UPDATE: Wrestlers unaware of coach’s status

Luke Plansky —

The Iowa State wrestling team is in the dark about the status of coach Cael Sanderson, who is reportedly in talks with Penn State about its head coaching position.

Thursday night, WHO-TV 13 broke the story that Sanderson had interviewed twice for the position. Iowa State senior associate athletic director Steve Malchow told the Daily that the department is in a “holding pattern” awaiting word from Sanderson.

Calls to Sanderson were not immediately returned. Several wrestlers said they haven’t heard any news.

“I pretty much found out on the forums, and a bunch of guys on the team were talking about it,” said junior heavyweight David Zabriskie. “That’s pretty much all I know — as much as everybody on the forums.”

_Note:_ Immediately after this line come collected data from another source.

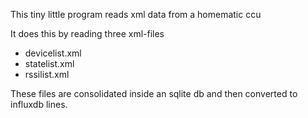 
This tiny little program reads xml data from a homematic ccu

It does this by reading three xml-files

- devicelist.xml
- statelist.xml
- rssilist.xml

These files are consolidated inside an sqlite db and then converted to influxdb lines.


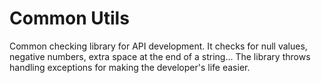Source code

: # Common Utils
Common checking library for API development. It checks for null values, negative numbers, extra space at the end of a string...
The library throws handling exceptions for making the developer's life easier.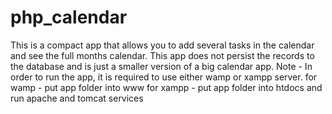 # php_calendar
This is a compact app that allows you to add several tasks in the calendar and see the full months calendar. This app does not persist the records to the database and is just a smaller version of a big calendar app. 
Note - In order to run the app, it is required to use either wamp or xampp server.
for wamp - put app folder into www
for xampp - put app folder into htdocs and run apache and tomcat services
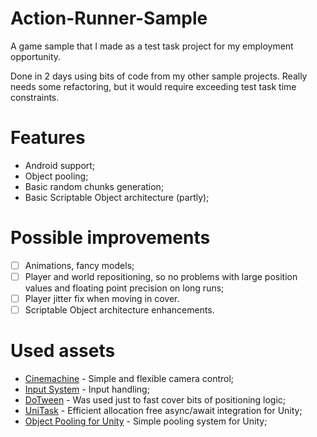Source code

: # Action-Runner-Sample
A game sample that I made as a test task project for my employment opportunity. 

Done in 2 days using bits of code from my other sample projects. Really needs some refactoring, but it would require exceeding test task time constraints.

# Features
* Android support;
* Object pooling;
* Basic random chunks generation;
* Basic Scriptable Object architecture (partly);

# Possible improvements
- [ ] Animations, fancy models;
- [ ] Player and world repositioning, so no problems with large position values and floating point precision on long runs;
- [ ] Player jitter fix when moving in cover.
- [ ] Scriptable Object architecture enhancements.

# Used assets
* [Cinemachine](https://docs.unity3d.com/Packages/com.unity.cinemachine@2.3/manual/index.html) - Simple and flexible camera control;
* [Input System](https://docs.unity3d.com/Packages/com.unity.inputsystem@1.6/manual/index.html) - Input handling;
* [DoTween](http://dotween.demigiant.com/download.php) - Was used just to fast cover bits of positioning logic;
* [UniTask](https://github.com/Cysharp/UniTask) - Efficient allocation free async/await integration for Unity;
* [Object Pooling for Unity](https://github.com/IntoTheDev/Object-Pooling-for-Unity) - Simple pooling system for Unity;
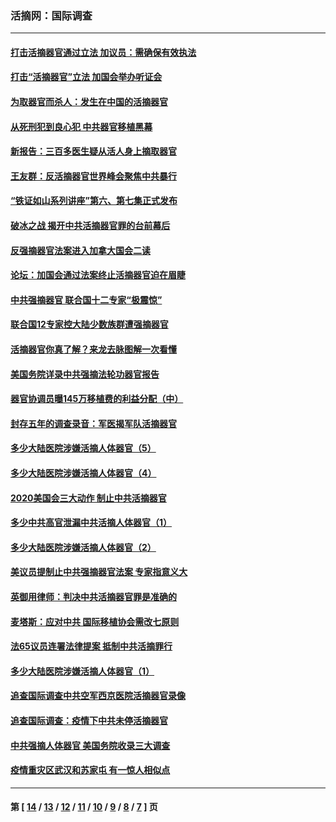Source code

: ### 活摘网：国际调查
---
#### [打击活摘器官通过立法 加议员：需确保有效执法](../../pages/nf5947/n13886356.md?02090430) 
#### [打击“活摘器官”立法 加国会举办听证会](../../pages/nf5947/n13869362.md?02090430) 
#### [为取器官而杀人：发生在中国的活摘器官](../../pages/nf5947/n13794731.md?02090430) 
#### [从死刑犯到良心犯 中共器官移植黑幕](../../pages/nf5947/n13764669.md?02090430) 
#### [新报告：三百多医生疑从活人身上摘取器官](../../pages/nf5947/n13703044.md?02090430) 
#### [王友群：反活摘器官世界峰会聚焦中共暴行](../../pages/nf5947/n13250738.md?02090430) 
#### [“铁证如山系列讲座”第六、第七集正式发布](../../pages/nf5947/n13106287.md?02090430) 
#### [破冰之战 揭开中共活摘器官罪的台前幕后](../../pages/nf5947/n13082457.md?02090430) 
#### [反强摘器官法案进入加拿大国会二读](../../pages/nf5947/n13033450.md?02090430) 
#### [论坛：加国会通过法案终止活摘器官迫在眉睫](../../pages/nf5947/n13029839.md?02090430) 
#### [中共强摘器官 联合国十二专家“极震惊”](../../pages/nf5947/n13024313.md?02090430) 
#### [联合国12专家控大陆少数族群遭强摘器官](../../pages/nf5947/n13023877.md?02090430) 
#### [活摘器官你真了解？来龙去脉图解一次看懂](../../pages/nf5947/n13013820.md?02090430) 
#### [美国务院详录中共强摘法轮功器官报告](../../pages/nf5947/n12944519.md?02090430) 
#### [器官协调员曝145万移植费的利益分配（中）](../../pages/nf5947/n12894547.md?02090430) 
#### [封存五年的调查录音：军医揭军队活摘器官](../../pages/nf5947/n12798692.md?02090430) 
#### [多少大陆医院涉嫌活摘人体器官（5）](../../pages/nf5947/n12768383.md?02090430) 
#### [多少大陆医院涉嫌活摘人体器官（4）](../../pages/nf5947/n12664434.md?02090430) 
#### [2020美国会三大动作 制止中共活摘器官](../../pages/nf5947/n12682004.md?02090430) 
#### [多少中共高官泄漏中共活摘人体器官（1）](../../pages/nf5947/n12671234.md?02090430) 
#### [多少大陆医院涉嫌活摘人体器官（2）](../../pages/nf5947/n12655589.md?02090430) 
#### [美议员提制止中共强摘器官法案 专家指意义大](../../pages/nf5947/n12630561.md?02090430) 
#### [英御用律师：判决中共活摘器官罪是准确的](../../pages/nf5947/n12580740.md?02090430) 
#### [麦塔斯：应对中共 国际移植协会需改七原则](../../pages/nf5947/n12514711.md?02090430) 
#### [法65议员连署法律提案 抵制中共活摘罪行](../../pages/nf5947/n12437047.md?02090430) 
#### [多少大陆医院涉嫌活摘人体器官（1）](../../pages/nf5947/n12414284.md?02090430) 
#### [追查国际调查中共空军西京医院活摘器官录像](../../pages/nf5947/n12348837.md?02090430) 
#### [追查国际调查：疫情下中共未停活摘器官](../../pages/nf5947/n12273415.md?02090430) 
#### [中共强摘人体器官 美国务院收录三大调查](../../pages/nf5947/n12181488.md?02090430) 
#### [疫情重灾区武汉和苏家屯 有一惊人相似点](../../pages/nf5947/n12150824.md?02090430) 

---
#### 第 [ [14](./14.md?02090430) / [13](./13.md?02090430) / [12](./12.md?02090430) / [11](./11.md?02090430) / [10](./10.md?02090430) / [9](./9.md?02090430) / [8](./8.md?02090430) / [7](./7.md?02090430) ] 页
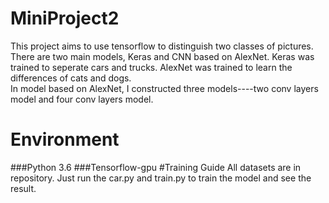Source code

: # MiniProject2
This project aims to use tensorflow to distinguish two classes of pictures.  
There are two main models, Keras and CNN based on AlexNet. Keras was trained to seperate cars and trucks. AlexNet was trained to learn the differences of cats and dogs.  
In model based on AlexNet, I constructed three models----two conv layers model and four conv layers model.
# Environment
###Python 3.6
###Tensorflow-gpu
#Training Guide
All datasets are in repository. Just run the car.py and train.py to train the model and see the result.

Zabriskie said on Friday morning that he hoped there would be a team meeting. He said he was woken up 1 a.m. Friday morning with “5 missed calls and a few text messages” asking him about his coach.

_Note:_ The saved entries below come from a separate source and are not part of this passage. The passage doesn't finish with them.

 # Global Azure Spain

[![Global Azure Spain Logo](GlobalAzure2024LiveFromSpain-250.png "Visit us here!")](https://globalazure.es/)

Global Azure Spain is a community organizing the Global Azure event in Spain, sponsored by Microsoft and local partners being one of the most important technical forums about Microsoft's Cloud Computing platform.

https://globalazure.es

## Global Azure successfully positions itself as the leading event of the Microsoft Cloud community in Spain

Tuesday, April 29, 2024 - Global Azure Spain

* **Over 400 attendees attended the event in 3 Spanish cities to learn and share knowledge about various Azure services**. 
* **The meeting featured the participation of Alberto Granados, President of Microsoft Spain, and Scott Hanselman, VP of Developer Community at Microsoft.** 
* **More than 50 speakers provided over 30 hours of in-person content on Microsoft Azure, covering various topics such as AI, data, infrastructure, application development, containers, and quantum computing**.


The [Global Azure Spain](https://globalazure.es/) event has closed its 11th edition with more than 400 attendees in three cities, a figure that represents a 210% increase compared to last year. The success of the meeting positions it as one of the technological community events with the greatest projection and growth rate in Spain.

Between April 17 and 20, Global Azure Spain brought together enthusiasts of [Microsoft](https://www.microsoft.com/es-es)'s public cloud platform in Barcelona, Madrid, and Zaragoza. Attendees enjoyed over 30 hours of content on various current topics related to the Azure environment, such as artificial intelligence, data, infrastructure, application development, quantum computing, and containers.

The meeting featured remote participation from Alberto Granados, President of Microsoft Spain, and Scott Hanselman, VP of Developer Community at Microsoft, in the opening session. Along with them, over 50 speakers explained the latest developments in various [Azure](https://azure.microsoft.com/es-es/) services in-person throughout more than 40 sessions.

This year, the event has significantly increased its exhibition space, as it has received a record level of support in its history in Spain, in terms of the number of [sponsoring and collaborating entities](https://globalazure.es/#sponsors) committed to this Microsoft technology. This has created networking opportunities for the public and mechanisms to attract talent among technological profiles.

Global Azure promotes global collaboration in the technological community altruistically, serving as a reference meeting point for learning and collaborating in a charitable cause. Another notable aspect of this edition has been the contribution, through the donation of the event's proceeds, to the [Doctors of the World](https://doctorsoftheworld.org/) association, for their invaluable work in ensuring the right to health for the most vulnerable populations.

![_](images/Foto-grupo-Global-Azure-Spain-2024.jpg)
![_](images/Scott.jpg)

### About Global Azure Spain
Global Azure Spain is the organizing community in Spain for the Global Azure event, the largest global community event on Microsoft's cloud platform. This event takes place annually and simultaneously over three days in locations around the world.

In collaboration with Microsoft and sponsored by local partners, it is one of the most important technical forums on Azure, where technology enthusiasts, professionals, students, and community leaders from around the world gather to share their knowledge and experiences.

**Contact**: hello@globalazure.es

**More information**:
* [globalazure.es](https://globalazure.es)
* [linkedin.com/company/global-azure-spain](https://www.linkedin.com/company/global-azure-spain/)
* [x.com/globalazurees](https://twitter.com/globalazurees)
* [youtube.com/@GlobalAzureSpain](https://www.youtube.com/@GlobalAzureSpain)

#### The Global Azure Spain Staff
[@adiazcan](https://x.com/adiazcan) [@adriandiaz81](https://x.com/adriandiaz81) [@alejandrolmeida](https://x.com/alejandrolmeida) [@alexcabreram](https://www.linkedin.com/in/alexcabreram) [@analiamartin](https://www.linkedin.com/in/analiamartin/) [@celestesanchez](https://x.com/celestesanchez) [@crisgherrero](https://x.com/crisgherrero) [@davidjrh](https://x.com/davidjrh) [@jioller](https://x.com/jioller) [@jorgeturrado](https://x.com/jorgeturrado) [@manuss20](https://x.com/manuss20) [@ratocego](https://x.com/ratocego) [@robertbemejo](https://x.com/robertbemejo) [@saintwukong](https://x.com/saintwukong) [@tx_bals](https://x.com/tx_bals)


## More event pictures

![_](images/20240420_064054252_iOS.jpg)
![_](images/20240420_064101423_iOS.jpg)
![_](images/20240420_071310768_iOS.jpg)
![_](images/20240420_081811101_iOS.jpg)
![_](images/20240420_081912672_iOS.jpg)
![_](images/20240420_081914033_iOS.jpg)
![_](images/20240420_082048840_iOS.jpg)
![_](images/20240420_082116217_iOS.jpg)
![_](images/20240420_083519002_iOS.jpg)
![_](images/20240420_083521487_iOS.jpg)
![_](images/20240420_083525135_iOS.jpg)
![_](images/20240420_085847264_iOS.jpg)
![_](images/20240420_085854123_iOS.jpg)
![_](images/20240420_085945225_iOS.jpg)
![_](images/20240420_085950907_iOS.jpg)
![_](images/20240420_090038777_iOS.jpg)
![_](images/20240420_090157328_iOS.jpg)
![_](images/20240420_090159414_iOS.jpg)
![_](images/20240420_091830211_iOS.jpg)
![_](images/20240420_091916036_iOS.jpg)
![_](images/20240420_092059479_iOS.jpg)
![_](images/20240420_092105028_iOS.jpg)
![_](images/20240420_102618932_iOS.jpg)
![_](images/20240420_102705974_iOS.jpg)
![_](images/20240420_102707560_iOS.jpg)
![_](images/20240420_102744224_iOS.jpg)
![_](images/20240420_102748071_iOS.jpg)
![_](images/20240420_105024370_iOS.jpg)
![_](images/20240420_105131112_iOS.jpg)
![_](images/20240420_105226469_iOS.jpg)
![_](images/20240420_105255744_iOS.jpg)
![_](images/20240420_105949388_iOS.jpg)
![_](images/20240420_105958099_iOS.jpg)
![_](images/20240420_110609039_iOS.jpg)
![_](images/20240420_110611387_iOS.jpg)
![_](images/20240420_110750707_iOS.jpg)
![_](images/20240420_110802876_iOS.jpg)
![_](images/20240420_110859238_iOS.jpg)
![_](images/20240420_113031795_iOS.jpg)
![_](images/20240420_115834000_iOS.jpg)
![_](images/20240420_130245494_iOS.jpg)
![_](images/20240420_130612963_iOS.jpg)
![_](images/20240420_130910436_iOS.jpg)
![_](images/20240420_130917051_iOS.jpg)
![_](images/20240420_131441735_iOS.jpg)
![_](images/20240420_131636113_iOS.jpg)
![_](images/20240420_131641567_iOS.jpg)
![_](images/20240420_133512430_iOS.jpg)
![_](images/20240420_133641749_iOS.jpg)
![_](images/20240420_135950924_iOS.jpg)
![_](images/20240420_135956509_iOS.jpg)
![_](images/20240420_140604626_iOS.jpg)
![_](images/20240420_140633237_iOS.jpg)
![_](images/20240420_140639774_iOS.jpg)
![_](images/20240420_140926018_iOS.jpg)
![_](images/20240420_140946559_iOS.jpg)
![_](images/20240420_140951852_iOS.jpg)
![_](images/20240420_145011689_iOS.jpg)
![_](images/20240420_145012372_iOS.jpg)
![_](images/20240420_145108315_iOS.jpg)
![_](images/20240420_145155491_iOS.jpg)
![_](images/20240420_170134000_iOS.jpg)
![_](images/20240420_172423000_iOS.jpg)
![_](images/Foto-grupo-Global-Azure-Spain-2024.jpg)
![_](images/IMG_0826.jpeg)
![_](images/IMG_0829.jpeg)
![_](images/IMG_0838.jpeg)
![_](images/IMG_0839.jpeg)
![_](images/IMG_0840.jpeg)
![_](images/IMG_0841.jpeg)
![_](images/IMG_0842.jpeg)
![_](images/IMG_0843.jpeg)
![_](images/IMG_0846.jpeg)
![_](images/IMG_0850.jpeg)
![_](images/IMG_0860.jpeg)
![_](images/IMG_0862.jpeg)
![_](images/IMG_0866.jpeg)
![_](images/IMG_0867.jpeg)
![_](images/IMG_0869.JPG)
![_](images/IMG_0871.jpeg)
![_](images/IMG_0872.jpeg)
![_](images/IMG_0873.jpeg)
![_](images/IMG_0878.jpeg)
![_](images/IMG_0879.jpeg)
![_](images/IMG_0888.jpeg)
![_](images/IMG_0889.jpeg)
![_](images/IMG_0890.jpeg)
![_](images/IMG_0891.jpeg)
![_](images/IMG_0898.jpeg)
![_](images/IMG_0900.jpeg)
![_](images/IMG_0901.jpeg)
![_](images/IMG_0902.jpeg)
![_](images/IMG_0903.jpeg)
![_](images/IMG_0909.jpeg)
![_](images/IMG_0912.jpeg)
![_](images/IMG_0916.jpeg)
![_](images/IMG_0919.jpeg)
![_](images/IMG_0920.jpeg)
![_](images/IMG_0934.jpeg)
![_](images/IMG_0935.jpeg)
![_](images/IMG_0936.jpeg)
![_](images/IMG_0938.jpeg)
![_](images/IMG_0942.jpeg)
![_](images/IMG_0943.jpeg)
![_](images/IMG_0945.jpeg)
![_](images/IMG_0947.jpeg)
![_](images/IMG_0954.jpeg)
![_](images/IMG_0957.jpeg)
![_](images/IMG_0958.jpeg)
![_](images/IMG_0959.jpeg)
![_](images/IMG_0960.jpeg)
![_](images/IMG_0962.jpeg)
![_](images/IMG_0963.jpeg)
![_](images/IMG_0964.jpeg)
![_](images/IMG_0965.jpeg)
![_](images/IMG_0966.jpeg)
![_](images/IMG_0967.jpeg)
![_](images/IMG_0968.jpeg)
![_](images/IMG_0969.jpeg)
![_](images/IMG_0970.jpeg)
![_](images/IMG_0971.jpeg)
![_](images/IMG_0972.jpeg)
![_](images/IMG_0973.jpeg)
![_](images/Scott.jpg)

He said he has been telling everyone else, including his dad, “If I knew anything, I’d tell you.”

Zabriskie said he didn’t think Sanderson interviewing “was such a big deal, but then I haven’t heard anything in like a day.”

“I’m nervous,” he added. “But I haven’t heard anything either way.”

Junior 133-pounder Nick Fanthorpe declined comment but said he heard the news on the radio Friday morning.

Junior 149-pounder Mitch Mueller said it’s “hard for me to say anything about what’s going on” because he doesn’t know anything.

“I mean, it caught me off guard, like everyone else probably,” he said.

Mueller said that he’d “been through this once already,” referencing former head coach Bobby Douglas’ retirement during his true freshman season.

“I don’t want [Sanderson] to leave — at all,” Mueller said. “It’s hard to say what’s going to happen. You never know.”

Mueller said he doesn’t have any idea on why Sanderson would interview for the job.

“That’s one thing that I really want to know, I guess,” Mueller said. “I’m not the only one that wants to know that too.”

Penn State’s former head coach Troy Sunderland stepped down from his postion on Apr. 4. Pennsylvania is widely regarded as a high school wrestling hotbed, but the Nittany Lion program has yet to establish a stronghold over the state’s prep talent.